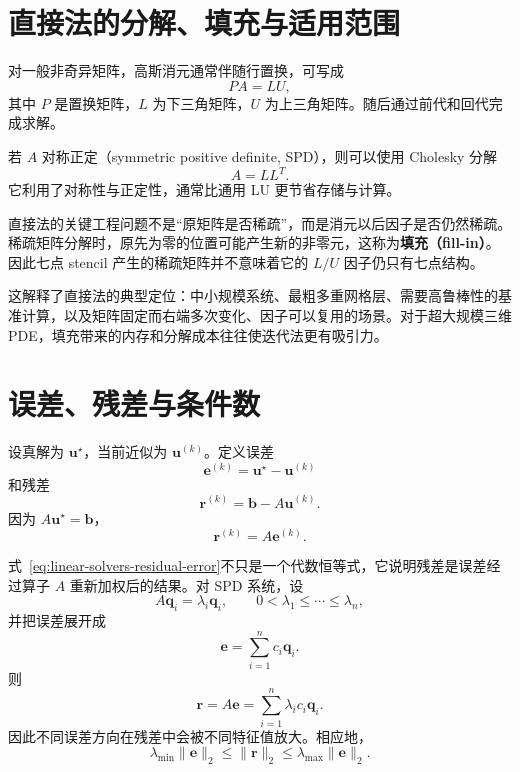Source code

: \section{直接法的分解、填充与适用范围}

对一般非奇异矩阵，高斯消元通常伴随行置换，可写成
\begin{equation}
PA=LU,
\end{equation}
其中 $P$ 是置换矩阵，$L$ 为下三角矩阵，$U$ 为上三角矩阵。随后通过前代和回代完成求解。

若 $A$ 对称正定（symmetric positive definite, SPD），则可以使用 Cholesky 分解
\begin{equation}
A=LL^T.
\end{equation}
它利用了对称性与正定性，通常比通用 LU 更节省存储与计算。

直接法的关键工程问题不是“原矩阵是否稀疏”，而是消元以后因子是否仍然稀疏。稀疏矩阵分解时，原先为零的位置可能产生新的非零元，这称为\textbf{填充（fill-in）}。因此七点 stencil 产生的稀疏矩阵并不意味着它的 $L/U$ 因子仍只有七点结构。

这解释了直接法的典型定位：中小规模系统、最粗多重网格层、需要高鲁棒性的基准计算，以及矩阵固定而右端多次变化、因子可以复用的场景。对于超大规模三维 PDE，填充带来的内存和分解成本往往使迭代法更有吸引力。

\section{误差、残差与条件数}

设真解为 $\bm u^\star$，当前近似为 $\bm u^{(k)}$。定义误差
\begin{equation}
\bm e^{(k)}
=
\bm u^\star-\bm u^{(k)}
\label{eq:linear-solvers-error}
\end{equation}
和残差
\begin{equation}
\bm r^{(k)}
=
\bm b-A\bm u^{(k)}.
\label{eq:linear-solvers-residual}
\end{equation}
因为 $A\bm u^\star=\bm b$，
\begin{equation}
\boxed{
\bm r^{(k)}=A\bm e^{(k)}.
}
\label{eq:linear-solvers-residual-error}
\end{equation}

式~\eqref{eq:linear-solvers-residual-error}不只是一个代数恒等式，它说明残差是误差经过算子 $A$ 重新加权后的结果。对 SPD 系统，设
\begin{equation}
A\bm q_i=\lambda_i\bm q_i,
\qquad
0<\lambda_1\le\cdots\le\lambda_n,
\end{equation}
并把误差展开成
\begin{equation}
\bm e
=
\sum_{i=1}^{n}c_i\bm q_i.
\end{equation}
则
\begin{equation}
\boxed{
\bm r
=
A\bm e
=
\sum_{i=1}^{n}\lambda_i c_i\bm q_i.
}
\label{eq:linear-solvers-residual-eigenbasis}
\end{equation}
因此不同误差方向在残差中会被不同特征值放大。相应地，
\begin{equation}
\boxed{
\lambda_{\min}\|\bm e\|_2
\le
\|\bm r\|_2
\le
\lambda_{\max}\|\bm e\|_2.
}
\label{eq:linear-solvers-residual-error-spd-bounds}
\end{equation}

--

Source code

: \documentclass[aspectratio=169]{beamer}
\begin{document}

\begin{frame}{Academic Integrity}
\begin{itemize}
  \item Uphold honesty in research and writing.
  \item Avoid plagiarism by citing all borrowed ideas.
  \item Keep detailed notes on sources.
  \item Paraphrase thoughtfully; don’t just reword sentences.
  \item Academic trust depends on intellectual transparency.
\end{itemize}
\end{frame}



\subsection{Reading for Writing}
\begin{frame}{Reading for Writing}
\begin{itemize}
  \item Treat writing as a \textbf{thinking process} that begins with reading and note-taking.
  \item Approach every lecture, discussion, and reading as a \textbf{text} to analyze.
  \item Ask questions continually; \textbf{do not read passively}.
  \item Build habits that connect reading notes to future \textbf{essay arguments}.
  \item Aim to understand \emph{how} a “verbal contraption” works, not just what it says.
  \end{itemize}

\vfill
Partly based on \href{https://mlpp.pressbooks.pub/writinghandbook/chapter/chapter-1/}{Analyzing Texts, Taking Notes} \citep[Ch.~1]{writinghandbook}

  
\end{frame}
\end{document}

--

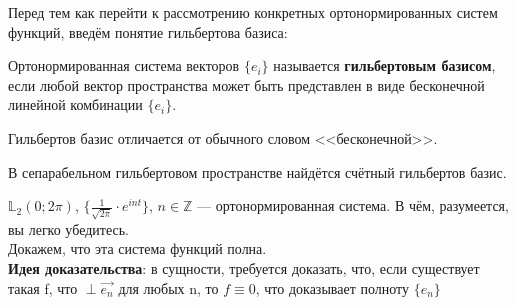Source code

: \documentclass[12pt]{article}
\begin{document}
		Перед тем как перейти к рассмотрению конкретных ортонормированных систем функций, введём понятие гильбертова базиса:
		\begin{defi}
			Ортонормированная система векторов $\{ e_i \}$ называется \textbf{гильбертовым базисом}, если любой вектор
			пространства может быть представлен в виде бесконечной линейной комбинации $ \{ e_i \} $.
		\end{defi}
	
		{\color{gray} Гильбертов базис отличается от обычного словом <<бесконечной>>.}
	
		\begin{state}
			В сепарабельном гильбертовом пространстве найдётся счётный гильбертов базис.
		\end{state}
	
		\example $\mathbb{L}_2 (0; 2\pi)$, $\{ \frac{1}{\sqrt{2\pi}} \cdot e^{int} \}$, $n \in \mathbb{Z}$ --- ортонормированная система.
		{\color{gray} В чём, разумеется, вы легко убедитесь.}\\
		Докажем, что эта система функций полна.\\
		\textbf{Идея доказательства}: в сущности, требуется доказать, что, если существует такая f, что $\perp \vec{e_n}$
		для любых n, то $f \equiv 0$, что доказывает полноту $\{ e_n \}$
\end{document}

**Task**: Within the lines above, find those holding the word "that" and copy them.

**Reply**:
  \item Treat writing as a \textbf{thinking process} that begins with reading and note-taking.
  \item Build habits that connect reading notes to future \textbf{essay arguments}.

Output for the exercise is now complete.